■ YOUR GOAL:
Tally the lines of the material that carry the word "effort". Give no more than the number.

------------------------------------------------------------------------

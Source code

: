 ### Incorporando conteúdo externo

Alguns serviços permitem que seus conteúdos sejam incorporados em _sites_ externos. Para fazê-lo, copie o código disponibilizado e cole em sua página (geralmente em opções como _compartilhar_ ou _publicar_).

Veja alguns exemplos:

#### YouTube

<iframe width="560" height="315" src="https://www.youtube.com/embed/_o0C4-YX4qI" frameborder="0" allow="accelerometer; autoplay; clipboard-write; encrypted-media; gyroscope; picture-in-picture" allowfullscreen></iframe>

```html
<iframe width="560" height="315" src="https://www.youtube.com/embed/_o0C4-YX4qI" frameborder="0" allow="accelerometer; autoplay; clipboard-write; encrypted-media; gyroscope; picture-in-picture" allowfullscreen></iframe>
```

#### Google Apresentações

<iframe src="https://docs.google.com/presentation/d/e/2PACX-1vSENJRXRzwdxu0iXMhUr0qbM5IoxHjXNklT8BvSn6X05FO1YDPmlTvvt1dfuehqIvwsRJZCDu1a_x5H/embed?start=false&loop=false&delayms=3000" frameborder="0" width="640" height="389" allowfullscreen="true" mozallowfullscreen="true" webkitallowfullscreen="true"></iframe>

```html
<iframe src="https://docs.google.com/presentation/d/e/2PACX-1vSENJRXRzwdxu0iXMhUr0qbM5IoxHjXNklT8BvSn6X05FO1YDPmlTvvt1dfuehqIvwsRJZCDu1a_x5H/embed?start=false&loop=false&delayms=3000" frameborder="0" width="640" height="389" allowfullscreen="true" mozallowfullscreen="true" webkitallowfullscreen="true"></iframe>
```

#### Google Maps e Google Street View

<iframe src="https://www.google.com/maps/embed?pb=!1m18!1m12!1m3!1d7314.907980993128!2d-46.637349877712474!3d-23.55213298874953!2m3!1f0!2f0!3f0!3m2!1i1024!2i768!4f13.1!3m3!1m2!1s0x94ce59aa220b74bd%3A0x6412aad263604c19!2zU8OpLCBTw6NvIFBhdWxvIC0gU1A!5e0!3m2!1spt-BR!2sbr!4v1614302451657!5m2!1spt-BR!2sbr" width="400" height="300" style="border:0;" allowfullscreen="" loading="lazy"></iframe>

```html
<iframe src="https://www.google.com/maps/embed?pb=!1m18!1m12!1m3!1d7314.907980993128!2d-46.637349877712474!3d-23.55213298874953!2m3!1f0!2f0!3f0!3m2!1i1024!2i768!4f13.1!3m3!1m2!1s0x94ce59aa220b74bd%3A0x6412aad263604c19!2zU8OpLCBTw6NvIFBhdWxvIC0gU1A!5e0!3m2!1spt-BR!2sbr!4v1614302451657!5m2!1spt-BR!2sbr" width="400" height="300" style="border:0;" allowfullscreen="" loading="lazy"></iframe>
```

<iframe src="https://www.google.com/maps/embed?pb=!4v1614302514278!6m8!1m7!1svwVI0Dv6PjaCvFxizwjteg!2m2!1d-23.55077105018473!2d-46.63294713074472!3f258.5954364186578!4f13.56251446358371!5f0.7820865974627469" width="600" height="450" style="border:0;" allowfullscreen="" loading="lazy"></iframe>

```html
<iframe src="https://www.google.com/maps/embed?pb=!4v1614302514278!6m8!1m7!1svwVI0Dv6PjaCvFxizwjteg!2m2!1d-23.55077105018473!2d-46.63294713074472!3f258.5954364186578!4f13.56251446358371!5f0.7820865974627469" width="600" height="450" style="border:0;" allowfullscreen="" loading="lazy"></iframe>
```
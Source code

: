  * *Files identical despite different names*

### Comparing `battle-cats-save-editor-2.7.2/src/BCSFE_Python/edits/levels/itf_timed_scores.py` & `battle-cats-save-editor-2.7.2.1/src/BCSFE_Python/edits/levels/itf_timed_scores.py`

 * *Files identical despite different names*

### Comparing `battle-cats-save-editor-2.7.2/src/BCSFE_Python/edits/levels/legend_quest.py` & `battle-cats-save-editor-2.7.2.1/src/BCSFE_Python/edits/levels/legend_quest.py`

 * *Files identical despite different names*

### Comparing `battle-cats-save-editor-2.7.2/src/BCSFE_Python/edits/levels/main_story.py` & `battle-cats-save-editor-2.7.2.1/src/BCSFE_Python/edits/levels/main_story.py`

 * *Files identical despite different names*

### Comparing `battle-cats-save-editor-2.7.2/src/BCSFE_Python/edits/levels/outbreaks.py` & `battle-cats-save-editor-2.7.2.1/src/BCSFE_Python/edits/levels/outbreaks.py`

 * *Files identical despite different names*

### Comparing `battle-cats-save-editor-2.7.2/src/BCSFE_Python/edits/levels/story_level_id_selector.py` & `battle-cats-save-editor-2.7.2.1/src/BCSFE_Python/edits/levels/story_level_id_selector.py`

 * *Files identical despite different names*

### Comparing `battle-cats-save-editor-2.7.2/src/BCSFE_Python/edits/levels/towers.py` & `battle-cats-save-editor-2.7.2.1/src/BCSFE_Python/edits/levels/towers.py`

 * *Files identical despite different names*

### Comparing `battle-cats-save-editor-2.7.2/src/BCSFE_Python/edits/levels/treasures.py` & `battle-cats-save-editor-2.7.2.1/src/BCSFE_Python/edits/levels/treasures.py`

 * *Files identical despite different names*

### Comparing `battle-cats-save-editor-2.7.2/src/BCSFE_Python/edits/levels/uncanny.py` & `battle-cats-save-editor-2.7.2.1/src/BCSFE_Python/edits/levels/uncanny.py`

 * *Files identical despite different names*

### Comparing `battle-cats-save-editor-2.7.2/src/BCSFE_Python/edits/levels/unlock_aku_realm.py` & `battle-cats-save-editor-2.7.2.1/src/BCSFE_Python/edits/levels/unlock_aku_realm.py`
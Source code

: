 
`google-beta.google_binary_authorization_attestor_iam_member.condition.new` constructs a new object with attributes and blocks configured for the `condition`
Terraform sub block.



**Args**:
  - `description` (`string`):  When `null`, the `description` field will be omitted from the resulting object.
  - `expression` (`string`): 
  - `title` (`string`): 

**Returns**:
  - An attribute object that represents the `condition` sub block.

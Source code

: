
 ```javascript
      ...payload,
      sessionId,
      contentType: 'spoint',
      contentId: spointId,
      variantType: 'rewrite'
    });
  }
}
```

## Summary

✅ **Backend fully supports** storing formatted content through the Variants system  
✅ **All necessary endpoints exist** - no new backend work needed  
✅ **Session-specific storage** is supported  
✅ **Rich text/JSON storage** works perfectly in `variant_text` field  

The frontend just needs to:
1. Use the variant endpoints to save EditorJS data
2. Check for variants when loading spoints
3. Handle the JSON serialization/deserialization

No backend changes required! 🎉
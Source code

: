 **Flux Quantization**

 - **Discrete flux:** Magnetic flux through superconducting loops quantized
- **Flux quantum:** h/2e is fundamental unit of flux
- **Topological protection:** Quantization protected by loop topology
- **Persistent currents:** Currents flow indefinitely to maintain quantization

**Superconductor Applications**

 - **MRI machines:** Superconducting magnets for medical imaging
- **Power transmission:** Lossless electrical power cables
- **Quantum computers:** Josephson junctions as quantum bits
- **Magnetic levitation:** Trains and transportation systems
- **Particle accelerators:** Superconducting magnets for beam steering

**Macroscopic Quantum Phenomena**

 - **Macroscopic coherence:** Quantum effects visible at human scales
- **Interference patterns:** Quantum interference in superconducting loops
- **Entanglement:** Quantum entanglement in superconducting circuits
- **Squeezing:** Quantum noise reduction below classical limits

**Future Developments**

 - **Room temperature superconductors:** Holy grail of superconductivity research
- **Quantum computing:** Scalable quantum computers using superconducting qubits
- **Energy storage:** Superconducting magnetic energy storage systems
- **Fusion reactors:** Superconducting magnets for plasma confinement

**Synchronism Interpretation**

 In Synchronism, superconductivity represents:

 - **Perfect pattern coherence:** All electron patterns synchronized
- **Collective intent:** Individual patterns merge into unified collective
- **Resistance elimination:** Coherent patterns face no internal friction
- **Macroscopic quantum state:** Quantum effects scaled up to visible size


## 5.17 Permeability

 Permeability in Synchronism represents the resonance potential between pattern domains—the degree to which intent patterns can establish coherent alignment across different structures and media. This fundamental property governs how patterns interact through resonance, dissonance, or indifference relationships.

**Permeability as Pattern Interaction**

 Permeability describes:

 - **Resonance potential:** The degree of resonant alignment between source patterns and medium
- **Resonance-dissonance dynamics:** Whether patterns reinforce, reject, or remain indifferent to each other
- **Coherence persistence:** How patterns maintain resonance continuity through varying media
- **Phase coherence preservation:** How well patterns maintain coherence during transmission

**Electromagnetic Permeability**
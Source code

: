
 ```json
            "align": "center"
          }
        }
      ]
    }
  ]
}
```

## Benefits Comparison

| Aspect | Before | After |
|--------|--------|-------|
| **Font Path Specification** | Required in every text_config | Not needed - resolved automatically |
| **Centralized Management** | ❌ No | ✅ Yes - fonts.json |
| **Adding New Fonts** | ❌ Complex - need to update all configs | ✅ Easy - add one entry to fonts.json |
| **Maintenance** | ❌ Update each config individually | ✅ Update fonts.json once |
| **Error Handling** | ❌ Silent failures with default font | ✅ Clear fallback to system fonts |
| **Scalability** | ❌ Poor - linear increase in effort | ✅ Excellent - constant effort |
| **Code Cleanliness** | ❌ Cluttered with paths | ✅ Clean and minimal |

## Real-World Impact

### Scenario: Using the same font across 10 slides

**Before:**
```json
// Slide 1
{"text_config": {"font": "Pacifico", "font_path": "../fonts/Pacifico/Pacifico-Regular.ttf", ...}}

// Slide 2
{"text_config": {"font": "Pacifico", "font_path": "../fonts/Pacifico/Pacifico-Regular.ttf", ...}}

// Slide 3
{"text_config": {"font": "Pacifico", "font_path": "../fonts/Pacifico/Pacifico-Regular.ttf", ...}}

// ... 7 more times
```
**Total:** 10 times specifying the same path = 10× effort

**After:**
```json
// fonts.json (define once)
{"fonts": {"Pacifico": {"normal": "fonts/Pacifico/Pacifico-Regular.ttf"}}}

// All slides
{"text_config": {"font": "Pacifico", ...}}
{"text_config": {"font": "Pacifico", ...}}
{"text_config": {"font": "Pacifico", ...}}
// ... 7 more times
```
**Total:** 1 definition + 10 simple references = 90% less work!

------------------------------------------------------------------------

■ SOLUTION FOR THIS TASK:
2